Pendahuluan Konstipasi
Konstipasi adalah istilah yang digunakan untuk menjelaskan gejala yang berhubungan dengan kesulitan saat buang air besar. Gejala dapat ditandai dengan frekuensi buang air besar yang jarang, tinja yang keras dan padat, usaha mengejan berlebihan, rasa tidak lampias setelah buang air besar, atau penyumbatan. Pada beberapa kasus, dibutuhkan manuver manual untuk melakukan evakuasi.

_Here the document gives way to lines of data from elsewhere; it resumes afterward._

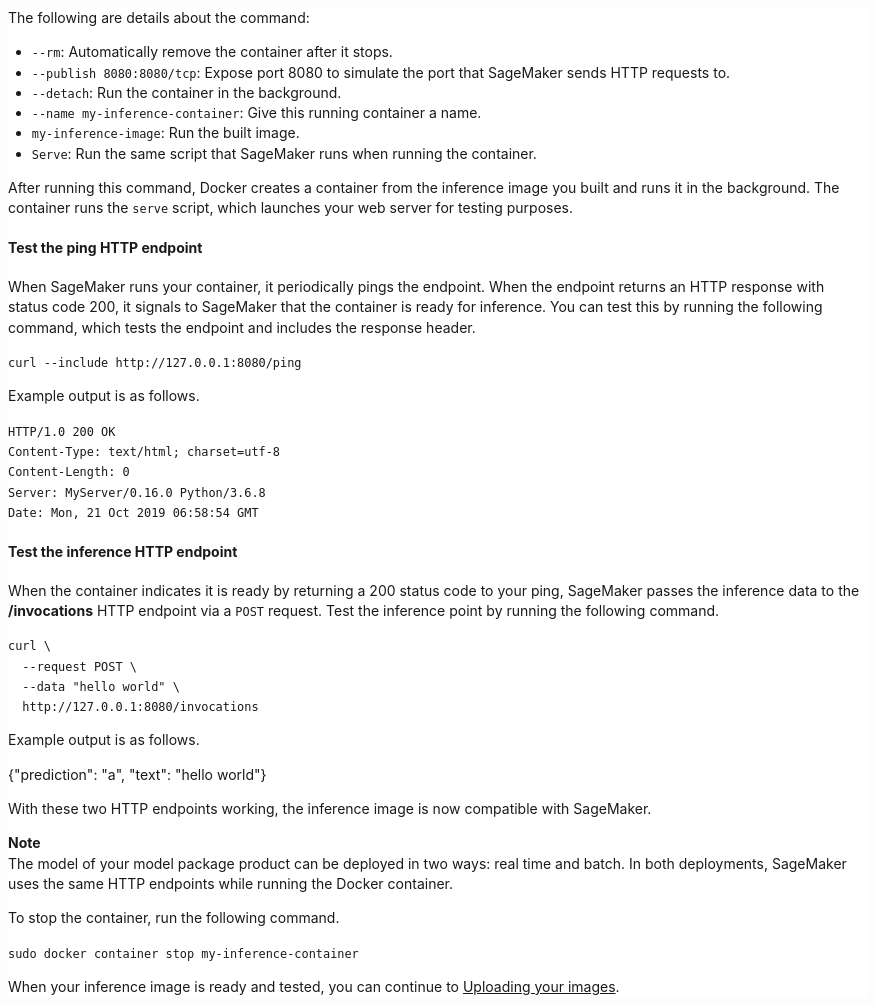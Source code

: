  The following are details about the command: 
+ `--rm`: Automatically remove the container after it stops\.
+ `--publish 8080:8080/tcp`: Expose port 8080 to simulate the port that SageMaker sends HTTP requests to\.
+ `--detach`: Run the container in the background\.
+ `--name my-inference-container`: Give this running container a name\.
+ `my-inference-image`: Run the built image\.
+ `Serve`: Run the same script that SageMaker runs when running the container\.

 After running this command, Docker creates a container from the inference image you built and runs it in the background\. The container runs the `serve` script, which launches your web server for testing purposes\. 

#### Test the ping HTTP endpoint<a name="ml-test-the-ping-http-endpoint"></a>

 When SageMaker runs your container, it periodically pings the endpoint\. When the endpoint returns an HTTP response with status code 200, it signals to SageMaker that the container is ready for inference\. You can test this by running the following command, which tests the endpoint and includes the response header\. 

```
curl --include http://127.0.0.1:8080/ping
```

Example output is as follows\.

```
HTTP/1.0 200 OK
Content-Type: text/html; charset=utf-8
Content-Length: 0
Server: MyServer/0.16.0 Python/3.6.8
Date: Mon, 21 Oct 2019 06:58:54 GMT
```

#### Test the inference HTTP endpoint<a name="ml-test-the-inference-http-endpoint"></a>

 When the container indicates it is ready by returning a 200 status code to your ping, SageMaker passes the inference data to the **/invocations** HTTP endpoint via a `POST` request\. Test the inference point by running the following command\. 

```
curl \
  --request POST \
  --data "hello world" \
  http://127.0.0.1:8080/invocations
```

 Example output is as follows\. 

 \{"prediction": "a", "text": "hello world"\} 

 With these two HTTP endpoints working, the inference image is now compatible with SageMaker\. 

**Note**  
 The model of your model package product can be deployed in two ways: real time and batch\. In both deployments, SageMaker uses the same HTTP endpoints while running the Docker container\. 

 To stop the container, run the following command\.

```
sudo docker container stop my-inference-container
```

 When your inference image is ready and tested, you can continue to [Uploading your images](ml-uploading-your-images.md)\.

Mekanisme timbulnya konstipasi fungsional masih belum sepenuhnya dimengerti. Beberapa faktor yang diduga terlibat dalam terjadinya konstipasi adalah jenis diet, predisposisi genetik, dan motilitas kolon. Asupan makanan rendah serat, asupan air yang kurang, dan gaya hidup sedenter dapat menjadi faktor risiko konstipasi. Sementara itu, konstipasi fungsional kronik diduga berkaitan dengan gut-bran axis, hipersensitivitas visceral, kelainan pada fungsi sensorik atau motorik, transit kolon yang tertunda, dan persepsi sentral yang berubah.[1]

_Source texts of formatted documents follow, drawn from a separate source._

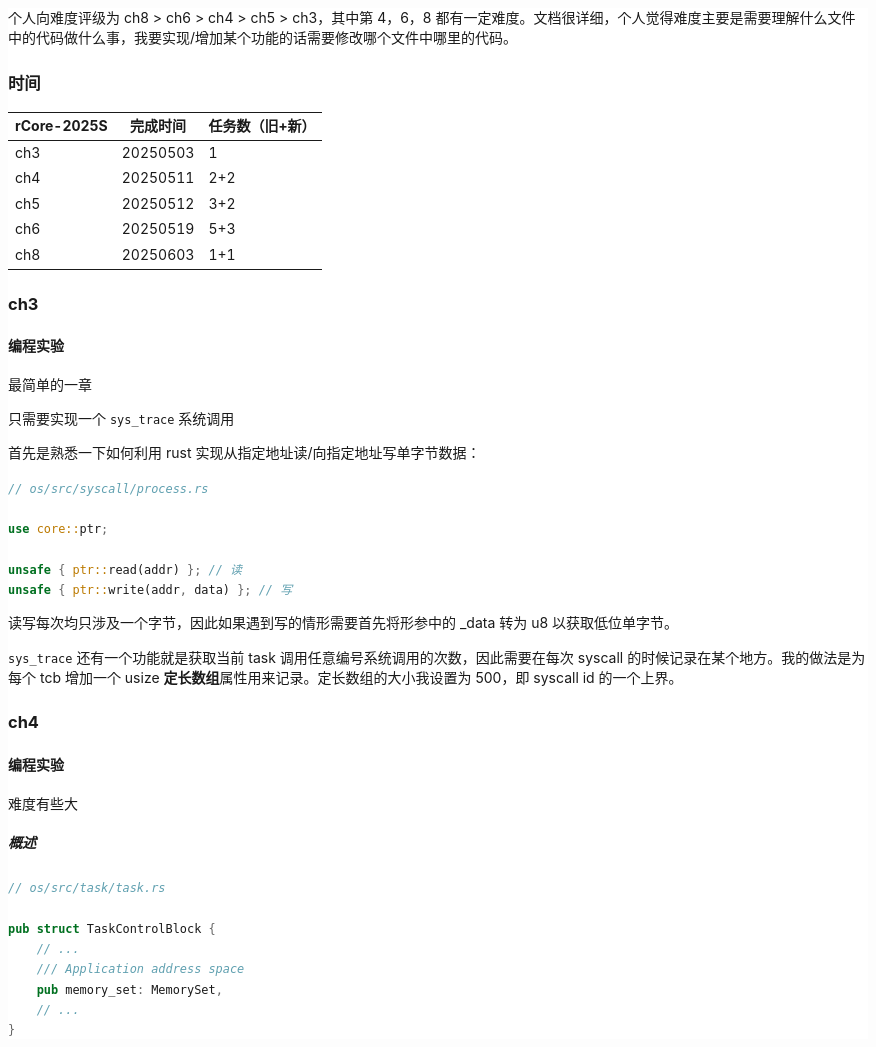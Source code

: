 个人向难度评级为 ch8 > ch6 > ch4 > ch5 > ch3，其中第 4，6，8 都有一定难度。文档很详细，个人觉得难度主要是需要理解什么文件中的代码做什么事，我要实现/增加某个功能的话需要修改哪个文件中哪里的代码。

### 时间

|rCore-2025S|完成时间|任务数（旧+新）|
|---|---|---|
|ch3|20250503|1|
|ch4|20250511|2+2|
|ch5|20250512|3+2|
|ch6|20250519|5+3|
|ch8|20250603|1+1|


### ch3

#### 编程实验

最简单的一章

只需要实现一个 ``sys_trace`` 系统调用

首先是熟悉一下如何利用 rust 实现从指定地址读/向指定地址写单字节数据：

```rust
// os/src/syscall/process.rs

use core::ptr;

unsafe { ptr::read(addr) }; // 读
unsafe { ptr::write(addr, data) }; // 写
```

读写每次均只涉及一个字节，因此如果遇到写的情形需要首先将形参中的 _data 转为 u8 以获取低位单字节。

``sys_trace`` 还有一个功能就是获取当前 task 调用任意编号系统调用的次数，因此需要在每次 syscall 的时候记录在某个地方。我的做法是为每个 tcb 增加一个 usize **定长数组**属性用来记录。定长数组的大小我设置为 500，即 syscall id 的一个上界。

### ch4

#### 编程实验

难度有些大

##### 概述

```rust
// os/src/task/task.rs

pub struct TaskControlBlock {
    // ...
    /// Application address space
    pub memory_set: MemorySet,
    // ...
}
```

Diagnosis konstipasi dapat ditegakkan berdasarkan kriteria Rome IV yang menggantikan kriteria Rome III. Menurut kriteria Rome IV untuk konstipasi, pasien harus mengalami setidaknya dua dari gejala berikut selama 3 bulan:
- Kurang dari tiga buang air besar spontan per minggu
- Mengejan lebih dari 25% dari upaya buang air besar
- Buang air besar sulit atau keras setidaknya 25% dari upaya buang air besar
- Sensasi obstruksi atau penyumbatan anorektal setidaknya 25% dari upaya buang air besar
- Sensasi buang air besar tidak lampias untuk setidaknya 25% dari upaya buang air besar
- Manuver manual diperlukan untuk buang air besar setidaknya 25% dari upaya buang air besar
Red flag pada kasus konstipasi penting dikenali oleh dokter agar dapat membedakan pasien yang membutuhkan manajemen lanjutan. Red flag konstipasi mencakup adanya perdarahan pada feses, penurunan berat badan tanpa sebab yang jelas, dan riwayat keluarga kanker kolorektal.[2]

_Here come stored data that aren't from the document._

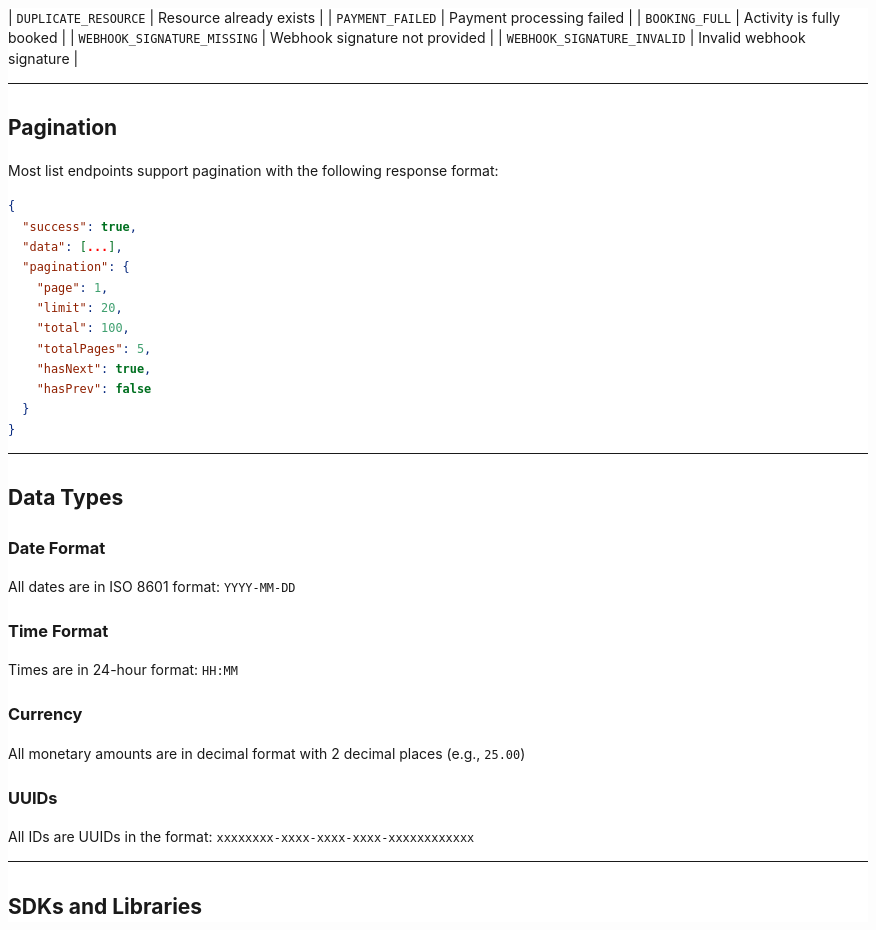 | `DUPLICATE_RESOURCE` | Resource already exists |
| `PAYMENT_FAILED` | Payment processing failed |
| `BOOKING_FULL` | Activity is fully booked |
| `WEBHOOK_SIGNATURE_MISSING` | Webhook signature not provided |
| `WEBHOOK_SIGNATURE_INVALID` | Invalid webhook signature |

---

## Pagination

Most list endpoints support pagination with the following response format:

```json
{
  "success": true,
  "data": [...],
  "pagination": {
    "page": 1,
    "limit": 20,
    "total": 100,
    "totalPages": 5,
    "hasNext": true,
    "hasPrev": false
  }
}
```

---

## Data Types

### Date Format
All dates are in ISO 8601 format: `YYYY-MM-DD`

### Time Format
Times are in 24-hour format: `HH:MM`

### Currency
All monetary amounts are in decimal format with 2 decimal places (e.g., `25.00`)

### UUIDs
All IDs are UUIDs in the format: `xxxxxxxx-xxxx-xxxx-xxxx-xxxxxxxxxxxx`

---

## SDKs and Libraries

Tata laksana pada konstipasi dibedakan menjadi terapi farmakologi dan non farmakologi. Terapi non farmakologi ditekankan pada modifikasi gaya hidup, seperti konsumsi serat serta cairan dalam jumlah cukup dan aktivitas fisik. Terapi farmakologi dapat berupa pemberian laksatif atau prokinetik. Sementara itu, intervensi bedah pada kasus konstipasi sangat jarang diperlukan.[1]